R R Autotech, the factory where Mr Mohammad worked, has around 240 employees and produces spare parts for top vehicle firms, including Indian market leader Maruti Suzuki.
A company spokesman said Mr Mohammad was injured due to his own “mistake”, as he was oiling and cleaning the machine without switching it off. “His foot fell on the pedal because of which the die came down,” the spokesman said, adding that the machine had working safety sensors, but the worker had turned one of the two aside while cleaning. Mr Mohammad refuted this explanation.
Fatigue is another key factor that contributes to injuries. As many as 12 per cent of the injured workers documented for 2021-22 in the report said they were working past their 12-hour shift at the time of the accidents.
Many power press injuries, which lead to the loss of an average of 2.3 fingers per incident, also occur to workers who, legally, should not even be operating these machines. Employed for other roles, they are deputed to operate these dangerous machines with little or no training due to manpower shortage.
Injured workers are compensated through the government Employees’ State Insurance Corporation (ESIC) scheme. Benefits include free treatment, a temporary disability allowance as well as a lifetime inflation-indexed pension pegged to the level of disability.
But more than 60 per cent of injured auto sector workers receive their ESIC card only after their accident, even though employers collect contribution amounts from workers regularly, the SII report noted. This delays benefits, even leading to rejection in certain cases.
In Mr Mohammad’s case, he is receiving free treatment under this scheme and the paperwork for other benefits is being processed. He has also received ex-gratia assistance of around 6,500 rupees from his contractor, but this is not enough to meet his living and room rent expenses, now that he is out of work.
Since its first annual report in 2019, SII said industry stakeholders such as the Society of Indian Automobile Manufacturers and the Automotive Component Manufacturers Association have engaged with it to try and prevent supply chain worker accidents.

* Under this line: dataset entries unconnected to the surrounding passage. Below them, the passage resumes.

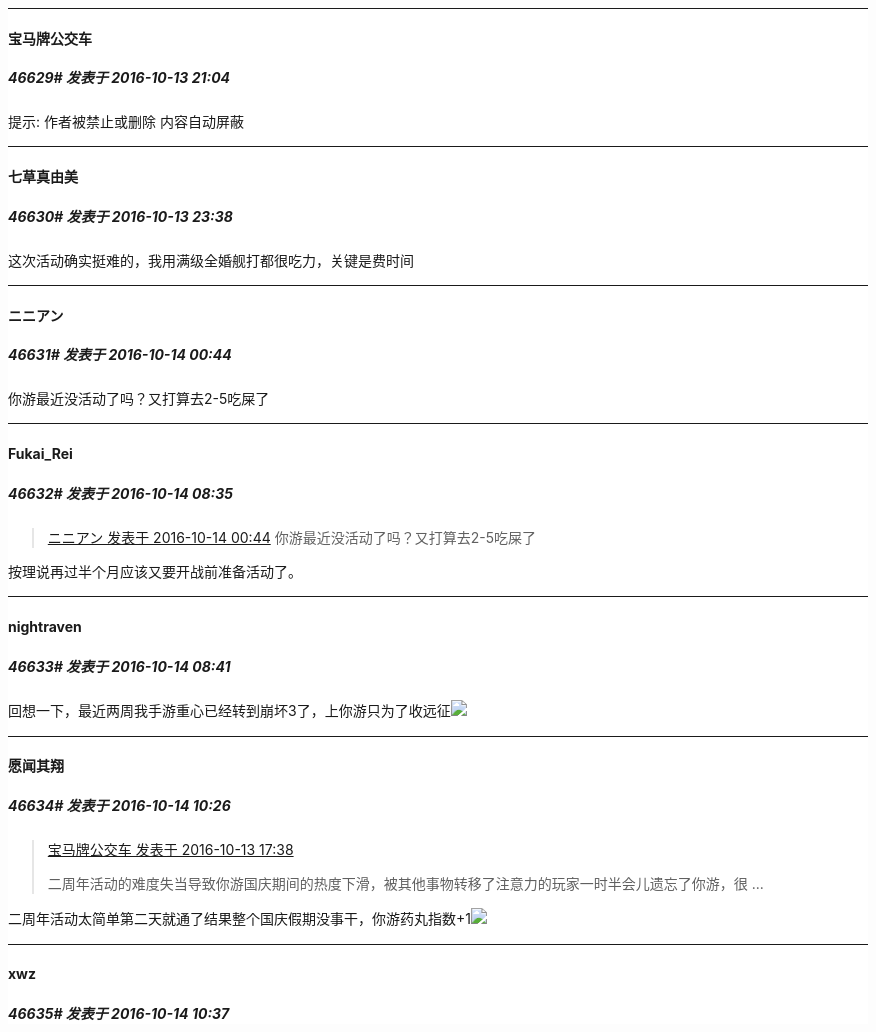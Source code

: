*****

####  宝马牌公交车  
##### 46629#       发表于 2016-10-13 21:04

提示: 作者被禁止或删除 内容自动屏蔽

*****

####  七草真由美  
##### 46630#       发表于 2016-10-13 23:38

这次活动确实挺难的，我用满级全婚舰打都很吃力，关键是费时间

*****

####  ニニアン  
##### 46631#       发表于 2016-10-14 00:44

你游最近没活动了吗？又打算去2-5吃屎了

*****

####  Fukai_Rei  
##### 46632#       发表于 2016-10-14 08:35

<blockquote><a href="httphttps://bbs.saraba1st.com/2b/forum.php?mod=redirect&amp;goto=findpost&amp;pid=33857369&amp;ptid=1065797" target="_blank">ニニアン 发表于 2016-10-14 00:44</a>
你游最近没活动了吗？又打算去2-5吃屎了</blockquote>
按理说再过半个月应该又要开战前准备活动了。

*****

####  nightraven  
##### 46633#       发表于 2016-10-14 08:41

回想一下，最近两周我手游重心已经转到崩坏3了，上你游只为了收远征<img src="https://static.saraba1st.com/image/smiley/face/79.gif" referrerpolicy="no-referrer">

*****

####  愿闻其翔  
##### 46634#       发表于 2016-10-14 10:26

<blockquote><a href="httphttps://bbs.saraba1st.com/2b/forum.php?mod=redirect&amp;goto=findpost&amp;pid=33853623&amp;ptid=1065797" target="_blank">宝马牌公交车 发表于 2016-10-13 17:38</a>

二周年活动的难度失当导致你游国庆期间的热度下滑，被其他事物转移了注意力的玩家一时半会儿遗忘了你游，很 ...</blockquote>
二周年活动太简单第二天就通了结果整个国庆假期没事干，你游药丸指数+1<img src="https://static.saraba1st.com/image/smiley/face/41.gif" referrerpolicy="no-referrer">

*****

####  xwz  
##### 46635#       发表于 2016-10-14 10:37
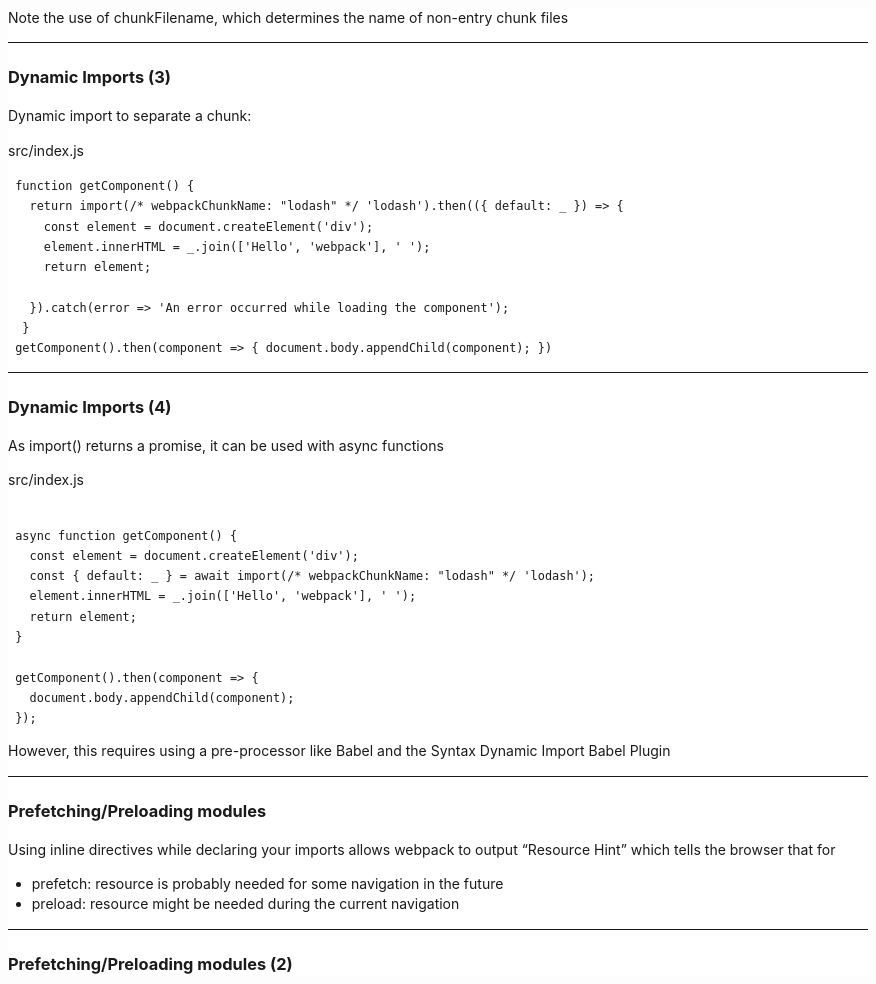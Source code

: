 Note the use of chunkFilename, which determines the name of non-entry chunk files

---
### Dynamic Imports (3)

Dynamic import to separate a chunk:

src/index.js
```
 function getComponent() {
   return import(/* webpackChunkName: "lodash" */ 'lodash').then(({ default: _ }) => {
     const element = document.createElement('div');
     element.innerHTML = _.join(['Hello', 'webpack'], ' ');
     return element;

   }).catch(error => 'An error occurred while loading the component');
  }
 getComponent().then(component => { document.body.appendChild(component); })
```

---
### Dynamic Imports (4)

As import() returns a promise, it can be used with async functions

src/index.js
```

 async function getComponent() {
   const element = document.createElement('div');
   const { default: _ } = await import(/* webpackChunkName: "lodash" */ 'lodash');
   element.innerHTML = _.join(['Hello', 'webpack'], ' ');
   return element;
 }

 getComponent().then(component => {
   document.body.appendChild(component);
 });
```

However, this requires using a pre-processor like Babel and the Syntax Dynamic Import Babel Plugin

---
### Prefetching/Preloading modules

Using inline directives while declaring your imports allows webpack to output “Resource Hint” which tells the browser that for
- prefetch: resource is probably needed for some navigation in the future
- preload: resource might be needed during the current navigation

---
### Prefetching/Preloading modules (2)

Progress, however, remains stymied for the lack of an industry-level momentum to tackle this issue, such as what was seen in Bangladesh following the Rana Plaza disaster that galvanised top brands, the local government and other stakeholders to come together and improve safety and professionalism in the country’s garments sector.
“We need the industry and the government to sign a pact to improve safety, productivity and professionalism in the automobile sector supply chain, with a phased implementation plan,” said Mr Sandeep Sachdeva, SII’s co-founder, adding that the auto industry has the scale, knowledge and influence over both the government and its suppliers to drive such an initiative.

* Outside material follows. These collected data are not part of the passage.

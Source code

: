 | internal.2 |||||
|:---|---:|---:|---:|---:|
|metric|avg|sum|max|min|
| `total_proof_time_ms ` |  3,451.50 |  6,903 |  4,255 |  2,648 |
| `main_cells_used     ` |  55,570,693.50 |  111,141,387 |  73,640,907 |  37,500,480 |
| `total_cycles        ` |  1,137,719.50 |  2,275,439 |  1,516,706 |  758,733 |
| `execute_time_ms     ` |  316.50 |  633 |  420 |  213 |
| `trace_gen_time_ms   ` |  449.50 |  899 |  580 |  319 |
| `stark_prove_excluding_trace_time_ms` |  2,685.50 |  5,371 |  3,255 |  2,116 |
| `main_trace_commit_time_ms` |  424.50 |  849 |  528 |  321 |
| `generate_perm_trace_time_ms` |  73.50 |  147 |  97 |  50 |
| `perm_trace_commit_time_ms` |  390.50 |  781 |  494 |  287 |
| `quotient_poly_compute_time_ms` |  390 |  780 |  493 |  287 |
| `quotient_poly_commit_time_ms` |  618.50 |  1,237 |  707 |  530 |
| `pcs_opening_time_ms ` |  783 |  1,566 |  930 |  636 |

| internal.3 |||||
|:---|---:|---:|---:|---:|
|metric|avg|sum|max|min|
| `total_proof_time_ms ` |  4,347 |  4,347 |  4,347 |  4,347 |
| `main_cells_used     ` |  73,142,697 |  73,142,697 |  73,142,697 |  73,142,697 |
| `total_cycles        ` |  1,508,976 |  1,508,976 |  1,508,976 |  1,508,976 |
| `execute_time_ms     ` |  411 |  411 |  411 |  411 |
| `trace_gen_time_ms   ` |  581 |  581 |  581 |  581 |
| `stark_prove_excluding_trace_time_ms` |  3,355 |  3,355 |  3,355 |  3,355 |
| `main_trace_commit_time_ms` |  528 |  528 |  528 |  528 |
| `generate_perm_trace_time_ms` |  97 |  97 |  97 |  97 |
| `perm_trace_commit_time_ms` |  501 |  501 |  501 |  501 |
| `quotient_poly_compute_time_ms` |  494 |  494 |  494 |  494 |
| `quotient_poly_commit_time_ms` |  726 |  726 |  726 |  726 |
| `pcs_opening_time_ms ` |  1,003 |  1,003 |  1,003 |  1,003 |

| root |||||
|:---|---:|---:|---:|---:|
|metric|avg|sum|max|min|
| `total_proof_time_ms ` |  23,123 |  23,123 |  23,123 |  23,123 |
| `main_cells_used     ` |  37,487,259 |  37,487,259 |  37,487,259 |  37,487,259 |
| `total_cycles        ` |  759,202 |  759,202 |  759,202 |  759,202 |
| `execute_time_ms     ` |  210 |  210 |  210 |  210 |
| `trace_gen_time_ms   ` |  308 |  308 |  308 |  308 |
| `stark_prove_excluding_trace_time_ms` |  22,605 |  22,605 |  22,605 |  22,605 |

Specific recommendations for the government include a stronger workplace regulation, contrary to proposed dilutions in the Occupational Safety, Health and Working Conditions Code and reversing a trend of falling factory inspections. The government has also been urged to set up a confidential helpline for workers to report unsafe conditions and factory accidents, helping end chronic under-reporting of injuries in the auto sector.

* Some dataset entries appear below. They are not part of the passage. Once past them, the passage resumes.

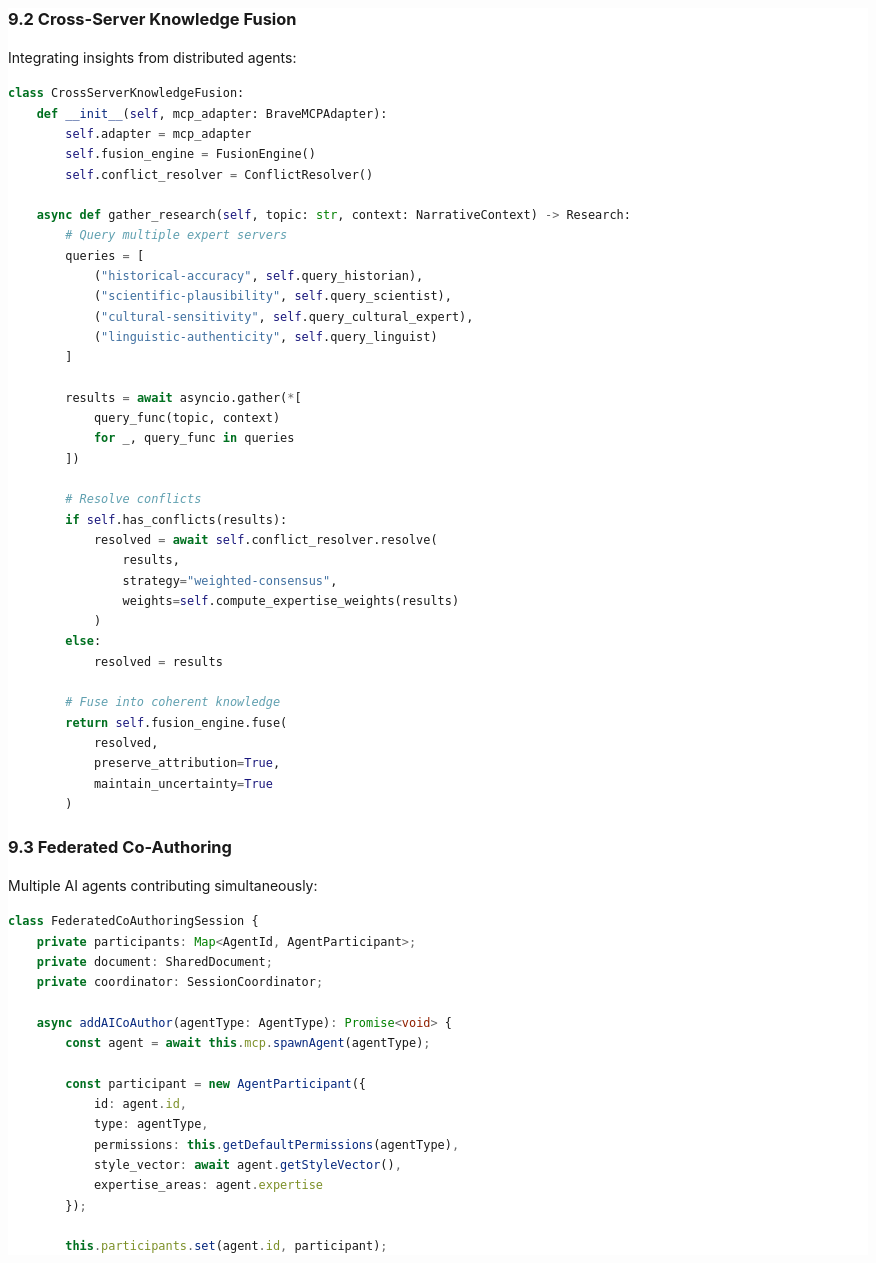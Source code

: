 ### **9.2 Cross-Server Knowledge Fusion**

Integrating insights from distributed agents:

```python
class CrossServerKnowledgeFusion:
    def __init__(self, mcp_adapter: BraveMCPAdapter):
        self.adapter = mcp_adapter
        self.fusion_engine = FusionEngine()
        self.conflict_resolver = ConflictResolver()
        
    async def gather_research(self, topic: str, context: NarrativeContext) -> Research:
        # Query multiple expert servers
        queries = [
            ("historical-accuracy", self.query_historian),
            ("scientific-plausibility", self.query_scientist),
            ("cultural-sensitivity", self.query_cultural_expert),
            ("linguistic-authenticity", self.query_linguist)
        ]
        
        results = await asyncio.gather(*[
            query_func(topic, context) 
            for _, query_func in queries
        ])
        
        # Resolve conflicts
        if self.has_conflicts(results):
            resolved = await self.conflict_resolver.resolve(
                results,
                strategy="weighted-consensus",
                weights=self.compute_expertise_weights(results)
            )
        else:
            resolved = results
            
        # Fuse into coherent knowledge
        return self.fusion_engine.fuse(
            resolved,
            preserve_attribution=True,
            maintain_uncertainty=True
        )
```

### **9.3 Federated Co-Authoring**

Multiple AI agents contributing simultaneously:

```typescript
class FederatedCoAuthoringSession {
    private participants: Map<AgentId, AgentParticipant>;
    private document: SharedDocument;
    private coordinator: SessionCoordinator;
    
    async addAICoAuthor(agentType: AgentType): Promise<void> {
        const agent = await this.mcp.spawnAgent(agentType);
        
        const participant = new AgentParticipant({
            id: agent.id,
            type: agentType,
            permissions: this.getDefaultPermissions(agentType),
            style_vector: await agent.getStyleVector(),
            expertise_areas: agent.expertise
        });
        
        this.participants.set(agent.id, participant);
```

While this problem around unsafe working conditions is not limited to India, Mr Sachdeva told ST these accidents represent an “opportunity for India to accelerate its natural progression towards better working conditions”. This will be in sync with one of the targets under the United Nations’ Sustainable Development Goals that seeks to protect labour rights and promote safe and secure working environments for all workers.
It is a goal that consumers, too, have a role in. “Every vehicle purchaser and a buyer of components has to question brands about workers safety and working conditions in the deeper supply chain,” added Mr Sachdeva.